Sunday, 3 July 2016

Node.js Event Model: A Paradigm Shift

When I first started working with node.js few years back I found it little difficult to understand some of the basic concept of the event model of it initially. Especially the way we call functions from another functions in node.js is totally different as opposed to the traditional approach. In general all the function call comes with a callback function in node.js. Why is that? What was wrong in the traditional way (synchronous) of calling a method.

A Quick Look at the Threaded Model

Let's get a step back and see how the conventional way of function calls work. We call it a threaded model as each request comes to server initiates a new thread and all the subsequent work happens in the same thread until the request is complete and response is sent to the client (caller). The figure below tries to illustrate the same. 

Fig 1: Request in a threaded model

There are two requests to get a file (downloadFile) and to get some user data (getUserDetails). The downloadFile request opens the file, reads the contents, and then sends the data back in a response. All this occurs in order (sequence) on the same thread. The getUserDetails request connects to the database, queries the necessary data, and then sends the data in the response. 


The problem arises when any of the threads is working on some I/O operation and waiting for some response. For example when Thread 2 tries to connect to the DB, the thread will become idle until the response comes from the DB. If the network latency is little high it will take a while and during that time the CPU cycles are not utilized. Likewise if there are lot of concurrent requests and threads are busy in blocking I/O, after some point of time there may be a crunch situation if the existing thread pool. Hence the subsequent request won't be served. This also leads to high memory usage as the threads pool is exhausted.

How Node.js Approaches the Same Problem

Node.js provides scalability and performance through its powerful event-driven model. Node.js applications run in a single-threaded event-driven model. Although Node.js implements a thread pool in the background to do work, the application itself doesn’t have any concept of multiple threads. “Wait, what about performance and scale?” you might ask. At first a single-threaded server might seem counterintuitive, but once you understand the logic behind the Node.js event model, it all makes perfect sense.

Instead of executing all the work for each request on individual threads, Node.js adds work to an event queue and then has a single thread running an event loop pick it up. The event loop grabs the top item in the event queue, executes it, and then grabs the next item. When executing code that is longer lived or has blocking I/O, instead of calling the function directly, it adds the function to the event queue along with a callback that will be executed after the function completes. When all events on the Node.js event queue have been executed, the Node.js application terminates.

The below figure illustrates how Node.js handles the downloadFile and getUserDetails requests. It adds he downloadFile and getUserDetails requests to the event queue. It first picks up the downloadFile request, executes it, and completes by adding the Open() callback function to the event queue. Then it picks up the getUserDetails request, executes it, and completes by adding the Connect() callback function to the event queue. This continues until there are no callback functions to be executed. Notice that the events for each thread don’t necessarily follow a direct interleaved order. For example, the Connect request takes longer to complete than does the Read request, so Send(file) is called before Query(db).

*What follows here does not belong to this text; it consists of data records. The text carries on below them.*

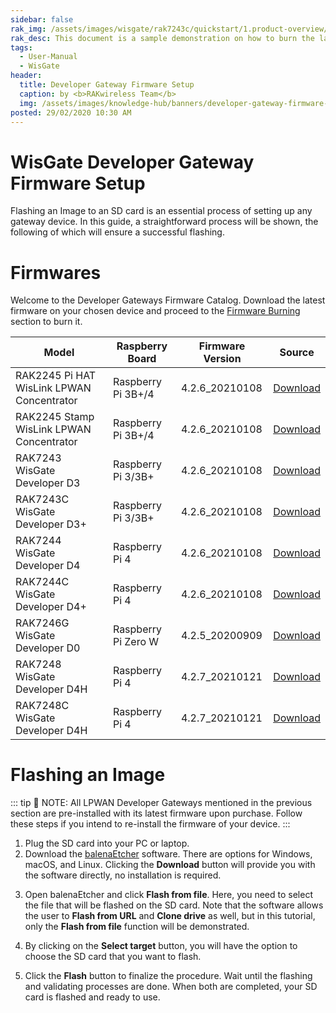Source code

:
 ```yaml
---
sidebar: false
rak_img: /assets/images/wisgate/rak7243c/quickstart/1.product-overview/1.index/RAK7243C_home.png
rak_desc: This document is a sample demonstration on how to burn the latest firmware of the WisGate Developer Series.
tags:
  - User-Manual
  - WisGate
header:
  title: Developer Gateway Firmware Setup
  caption: by <b>RAKwireless Team</b>
  img: /assets/images/knowledge-hub/banners/developer-gateway-firmware-setup.jpg
posted: 29/02/2020 10:30 AM
---
```


# WisGate Developer Gateway Firmware Setup

Flashing an Image to an SD card is an essential process of setting up any gateway device. In this guide, a straightforward process will be shown, the following of which will ensure a successful flashing.

# Firmwares

Welcome to the Developer Gateways Firmware Catalog. Download the latest firmware on your chosen device and proceed to the [Firmware Burning](#burn-the-firmware) section to burn it.

| Model                                     | Raspberry Board     | Firmware Version | Source                                                                                                                               |
| ----------------------------------------- | ------------------- | ---------------- | ------------------------------------------------------------------------------------------------------------------------------------ |
| RAK2245 Pi HAT WisLink LPWAN Concentrator | Raspberry Pi 3B+/4  | 4.2.6_20210108   | [Download](https://downloads.rakwireless.com/LoRa/RAK2245-Pi-HAT/Firmware/RAK2245_Latest_Firmware.zip)                               |
| RAK2245 Stamp WisLink LPWAN Concentrator  | Raspberry Pi 3B+/4  | 4.2.6_20210108   | [Download](https://downloads.rakwireless.com/LoRa/RAK2245-Pi-HAT/Firmware/RAK2245_Latest_Firmware.zip)                               |
| RAK7243 WisGate Developer D3              | Raspberry Pi 3/3B+  | 4.2.6_20210108   | [Download](https://downloads.rakwireless.com/LoRa/Pilot-Gateway-Pro-RAK7243/Firmware/RAK7243_Latest_Firmware.zip)                    |
| RAK7243C WisGate Developer D3+            | Raspberry Pi 3/3B+  | 4.2.6_20210108   | [Download](https://downloads.rakwireless.com/LoRa/Pilot-Gateway-Pro-RAK7243/Firmware/RAK7243C_Latest_Firmware.zip)                   |
| RAK7244 WisGate Developer D4              | Raspberry Pi 4      | 4.2.6_20210108   | [Download](https://downloads.rakwireless.com/LoRa/Developer-LoRaWAN-Gateway-RAK7244%26RAK7244P/Firmware/RAK7244_Latest_Firmware.zip) |
| RAK7244C WisGate Developer D4+            | Raspberry Pi 4      | 4.2.6_20210108   | [Download](https://downloads.rakwireless.com/LoRa/Developer-LoRaWAN-Gateway-RAK7244C/Firmware/RAK7244C_Latest_Firmware.zip)          |
| RAK7246G WisGate Developer D0             | Raspberry Pi Zero W | 4.2.5_20200909   | [Download](https://downloads.rakwireless.com/en/LoRa/NeoPi-Gateway-RAK7246/Firmware/RAK7246_Latest_Firmware.zip)                     |
| RAK7248 WisGate Developer D4H             | Raspberry Pi 4      | 4.2.7_20210121   | [Download](https://downloads.rakwireless.com/LoRa/RAK7248/Firmware/RAK7248_Latest_Firmware.zip)                                      |
| RAK7248C WisGate Developer D4H            | Raspberry Pi 4      | 4.2.7_20210121   | [Download](https://downloads.rakwireless.com/LoRa/RAK7248C/Firmware/RAK7248C_Latest_Firmware.zip)                                    |
# Flashing an Image

::: tip 📝 NOTE:
 All LPWAN Developer Gateways mentioned in the previous section are pre-installed with its latest firmware upon purchase. Follow these steps if you intend to re-install the firmware of your device.
:::

1. Plug the SD card into your PC or laptop.
2. Download the [balenaEtcher](https://www.balena.io/etcher/) software. There are options for Windows, macOS, and Linux. Clicking the **Download** button will provide you with the software directly, no installation is required.

<rk-img
  src="/assets/images/knowledge-hub/user-manual/developer-gateways/firmware-burning/1.png"
  width="60%"
  caption="balenaEtcher Download Page"
/>

3. Open balenaEtcher and click **Flash from file**. Here, you need to select the file that will be flashed on the SD card. Note that the software allows the user to **Flash from URL** and **Clone drive** as well, but in this tutorial, only the **Flash from file** function will be demonstrated.

<rk-img
  src="/assets/images/knowledge-hub/user-manual/developer-gateways/firmware-burning/2.png"
  width="60%"
  caption="balenaEtcher Main Screen"
/>

4. By clicking on the **Select target** button, you will have the option to choose the SD card that you want to flash.

<rk-img
  src="/assets/images/knowledge-hub/user-manual/developer-gateways/firmware-burning/3.png"
  width="60%"
  caption="Image and target selected"
/>

5. Click the **Flash** button to finalize the procedure. Wait until the flashing and validating processes are done. When both are completed, your SD card is flashed and ready to use.

<rk-img
  src="/assets/images/knowledge-hub/user-manual/developer-gateways/firmware-burning/4.png"
  width="60%"
  caption="Flashing"
/>

<rk-img
  src="/assets/images/knowledge-hub/user-manual/developer-gateways/firmware-burning/5.png"
  width="60%"
  caption="Validating"
/>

Fig2: Node.js Event-driven Model


Blocking I/O in Node.js

Some examples of blocking I/O are:


  • Image Reading a file
  • Image Querying a database
  • Image Requesting a socket
  • Image Accessing a remote service

Node.js uses event callbacks to avoid having to wait for blocking I/O. Therefore, any requests that perform blocking I/O are performed on a different thread in the background. Node.js implements a thread pool in the background. When an event that blocks I/O is retrieved from the event queue, Node.js retrieves a thread from the thread pool and executes the function there instead of on the main event loop thread. This prevents the blocking I/O from holding up the rest of the events in the event queue.After the execution gets completed the thread will go back to the thread pool.

The function that is executed on the blocking thread can still add events back to the event queue to be processed. For example, a database query call is typically passed a callback function that parses the results and may schedule additional work on the event queue before sending a response.

The figure below illustrates the full Node.js event model, including the event queue, event loop, and thread pool. Notice that the event loop either executes the function on the event loop thread itself or, for blocking I/O, executes the function on a separate thread.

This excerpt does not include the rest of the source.